A YEAR LATER.
"Who would have thought that Ernestine would ever have turned out such a woman?" said Moritz Kern in a suppressed tone to his wife.
The pair were walking to and fro in Möllner's study, which was furnished precisely like Ernestine's former library, and they were evidently awaiting some event with anxiety.
Half hidden by the heavy folds of the blue curtains, Hilsborn and Gretchen were standing at the window. They did not speak, their hearts were too full. Gretchen's hands were folded, as though she were breathing a silent prayer, and Hilsborn stood grave and anxious beside her. Even Moritz stopped now and then and looked towards the door of the adjoining room, as if expecting it to open, but he evidently wished to conceal all emotion, and talked on gaily. "Yes, who would have thought it? Johannes must have been puzzled indeed to know how to train that scatterbrain."
"I always told you that Johannes could do whatever he chose, and Ernestine was always sweet and good in reality, only she had been so warped by her education," said Angelika. "I liked her from the first moment that I saw her after she was grown up, and you know I always defended her from your attacks. And now all is just as I said it would be."

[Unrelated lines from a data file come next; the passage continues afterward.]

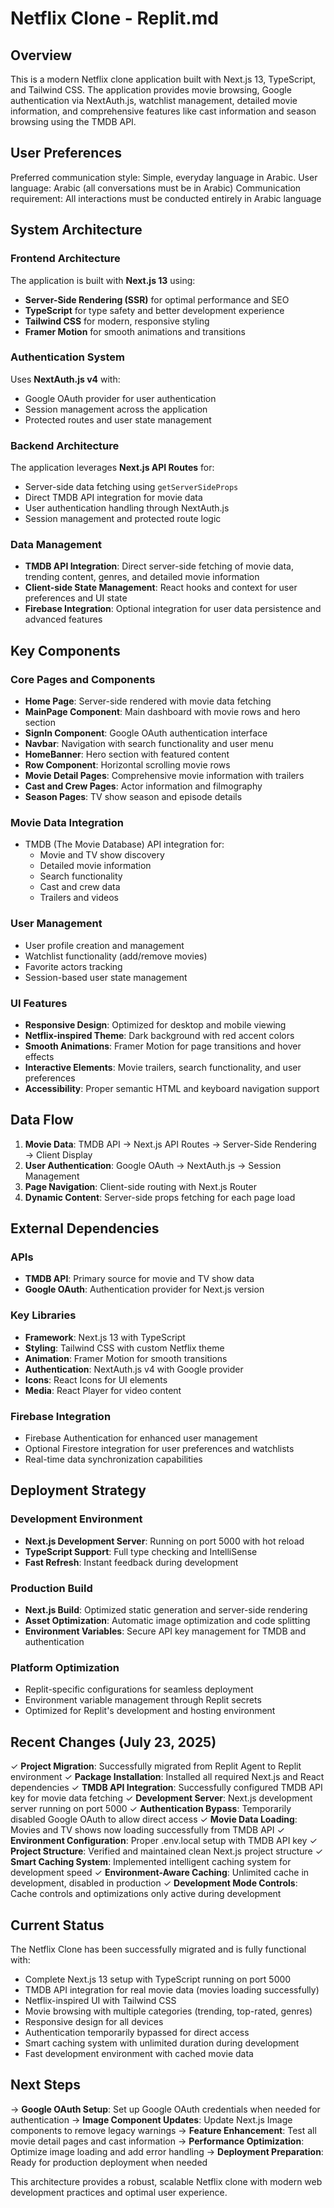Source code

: # Netflix Clone - Replit.md

## Overview

This is a modern Netflix clone application built with Next.js 13, TypeScript, and Tailwind CSS. The application provides movie browsing, Google authentication via NextAuth.js, watchlist management, detailed movie information, and comprehensive features like cast information and season browsing using the TMDB API.

## User Preferences

Preferred communication style: Simple, everyday language in Arabic.
User language: Arabic (all conversations must be in Arabic)
Communication requirement: All interactions must be conducted entirely in Arabic language

## System Architecture

### Frontend Architecture

The application is built with **Next.js 13** using:
- **Server-Side Rendering (SSR)** for optimal performance and SEO
- **TypeScript** for type safety and better development experience
- **Tailwind CSS** for modern, responsive styling
- **Framer Motion** for smooth animations and transitions

### Authentication System

Uses **NextAuth.js v4** with:
- Google OAuth provider for user authentication
- Session management across the application
- Protected routes and user state management

### Backend Architecture

The application leverages **Next.js API Routes** for:
- Server-side data fetching using `getServerSideProps`
- Direct TMDB API integration for movie data
- User authentication handling through NextAuth.js
- Session management and protected route logic

### Data Management

- **TMDB API Integration**: Direct server-side fetching of movie data, trending content, genres, and detailed movie information
- **Client-side State Management**: React hooks and context for user preferences and UI state
- **Firebase Integration**: Optional integration for user data persistence and advanced features

## Key Components

### Core Pages and Components

- **Home Page**: Server-side rendered with movie data fetching
- **MainPage Component**: Main dashboard with movie rows and hero section
- **SignIn Component**: Google OAuth authentication interface
- **Navbar**: Navigation with search functionality and user menu
- **HomeBanner**: Hero section with featured content
- **Row Component**: Horizontal scrolling movie rows
- **Movie Detail Pages**: Comprehensive movie information with trailers
- **Cast and Crew Pages**: Actor information and filmography
- **Season Pages**: TV show season and episode details

### Movie Data Integration

- TMDB (The Movie Database) API integration for:
  - Movie and TV show discovery
  - Detailed movie information
  - Search functionality
  - Cast and crew data
  - Trailers and videos

### User Management

- User profile creation and management
- Watchlist functionality (add/remove movies)
- Favorite actors tracking
- Session-based user state management

### UI Features

- **Responsive Design**: Optimized for desktop and mobile viewing
- **Netflix-inspired Theme**: Dark background with red accent colors
- **Smooth Animations**: Framer Motion for page transitions and hover effects
- **Interactive Elements**: Movie trailers, search functionality, and user preferences
- **Accessibility**: Proper semantic HTML and keyboard navigation support

## Data Flow

1. **Movie Data**: TMDB API → Next.js API Routes → Server-Side Rendering → Client Display
2. **User Authentication**: Google OAuth → NextAuth.js → Session Management
3. **Page Navigation**: Client-side routing with Next.js Router
4. **Dynamic Content**: Server-side props fetching for each page load

## External Dependencies

### APIs
- **TMDB API**: Primary source for movie and TV show data
- **Google OAuth**: Authentication provider for Next.js version

### Key Libraries
- **Framework**: Next.js 13 with TypeScript
- **Styling**: Tailwind CSS with custom Netflix theme
- **Animation**: Framer Motion for smooth transitions
- **Authentication**: NextAuth.js v4 with Google provider
- **Icons**: React Icons for UI elements
- **Media**: React Player for video content

### Firebase Integration
- Firebase Authentication for enhanced user management
- Optional Firestore integration for user preferences and watchlists
- Real-time data synchronization capabilities

## Deployment Strategy

### Development Environment
- **Next.js Development Server**: Running on port 5000 with hot reload
- **TypeScript Support**: Full type checking and IntelliSense
- **Fast Refresh**: Instant feedback during development

### Production Build
- **Next.js Build**: Optimized static generation and server-side rendering
- **Asset Optimization**: Automatic image optimization and code splitting
- **Environment Variables**: Secure API key management for TMDB and authentication

### Platform Optimization
- Replit-specific configurations for seamless deployment
- Environment variable management through Replit secrets
- Optimized for Replit's development and hosting environment

## Recent Changes (July 23, 2025)

✓ **Project Migration**: Successfully migrated from Replit Agent to Replit environment
✓ **Package Installation**: Installed all required Next.js and React dependencies
✓ **TMDB API Integration**: Successfully configured TMDB API key for movie data fetching
✓ **Development Server**: Next.js development server running on port 5000
✓ **Authentication Bypass**: Temporarily disabled Google OAuth to allow direct access
✓ **Movie Data Loading**: Movies and TV shows now loading successfully from TMDB API
✓ **Environment Configuration**: Proper .env.local setup with TMDB API key
✓ **Project Structure**: Verified and maintained clean Next.js project structure
✓ **Smart Caching System**: Implemented intelligent caching system for development speed
✓ **Environment-Aware Caching**: Unlimited cache in development, disabled in production
✓ **Development Mode Controls**: Cache controls and optimizations only active during development

## Current Status

The Netflix Clone has been successfully migrated and is fully functional with:
- Complete Next.js 13 setup with TypeScript running on port 5000
- TMDB API integration for real movie data (movies loading successfully)
- Netflix-inspired UI with Tailwind CSS
- Movie browsing with multiple categories (trending, top-rated, genres)
- Responsive design for all devices
- Authentication temporarily bypassed for direct access
- Smart caching system with unlimited duration during development
- Fast development environment with cached movie data

## Next Steps

→ **Google OAuth Setup**: Set up Google OAuth credentials when needed for authentication
→ **Image Component Updates**: Update Next.js Image components to remove legacy warnings
→ **Feature Enhancement**: Test all movie detail pages and cast information
→ **Performance Optimization**: Optimize image loading and add error handling
→ **Deployment Preparation**: Ready for production deployment when needed

This architecture provides a robust, scalable Netflix clone with modern web development practices and optimal user experience.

"Oh, of course! I really should like to hear of anything that you women did not know all about beforehand," laughed Moritz. "You are always so much sharper than we. If Ernestine had made her husband as unhappy as she makes him happy, we should hear the same thing,--'Oh, I told you so, I saw how it would be from the first, I never liked her.' I know you well!"
"Are you not ashamed," pouted Angelika, "to go on with your silly jests when we are all so anxious? If Johannes should lose his wife, what would become of him?"
"Ah, bah! he is not going to lose her. Don't be foolish," said Moritz.
Hilsborn came towards them. "Don't make yourself out worse than you are, Moritz," said he. "I never saw you look more troubled than you do just at this moment. You know well enough what Ernestine is to us all."
"Deuce take it, of course I know it!" cried Moritz,--"she's as much to me as to any of you,--but I hate to hear people cry before they are hurt. God keep her, she's a jewel of a woman!"
"Yes," said Gretchen, joining in the conversation, "such women are rare indeed. How she fulfils every duty, even those that she once considered so dull and commonplace!"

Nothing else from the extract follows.